The first draft genome assembly of Snow sheep (Ovis nivicola).

The snow sheep, Ovis nivicola, which is endemic to the mountain ranges of northeastern Siberia, are well-adapted to the harsh cold climatic conditions of their habitat. In this study, using long reads of Nanopore sequencing technology, whole genome sequencing, assembly and gene annotation of a snow sheep was carried out.
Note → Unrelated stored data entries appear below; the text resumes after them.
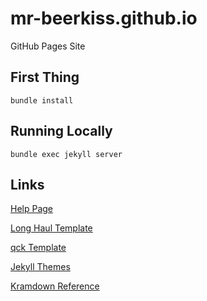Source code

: # mr-beerkiss.github.io
GitHub Pages Site

## First Thing

`bundle install`

## Running Locally 

`bundle exec jekyll server`


## 

## Links

[Help Page](https://help.github.com/articles/using-jekyll-with-pages/ "Help Page")

[Long Haul Template](http://brianmaierjr.com/long-haul/about)

[qck Template](http://qckanemoto.github.io/)

[Jekyll Themes](http://jekyllthemes.org/)

[Kramdown Reference](http://kramdown.gettalong.org/quickref.html)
Additionally, RNA-seq reads from several tissues were also generated to supplement the gene prediction in Snow sheep genome. The assembled genome was ∼2.62 Gb in length and was represented by 7,157 scaffolds with N50 of about 2 Mb. The repetitive sequences comprised of 41% of the total genome. BUSCO analysis revealed that the snow sheep assembly contained full-length or partial fragments of 97% of mammalian universal single-copy orthologs (n = 4,104), illustrating the completeness of the assembly. In addition, a total of 20,045 protein coding sequences were identified using comprehensive gene prediction pipeline. Of which 19,240 (∼96%) sequences were annotated using protein databases. Moreover, homology-based searches and de-novo identification detected 1,484 tRNAs, 243 rRNAs, 1,931 snRNAs, and 782 miRNAs in the snow sheep genome. To conclude, we generated the first de novo genome of the snow sheep using long reads; these data are expected to contribute significantly to our understanding related to evolution and adaptation within the Ovis genus.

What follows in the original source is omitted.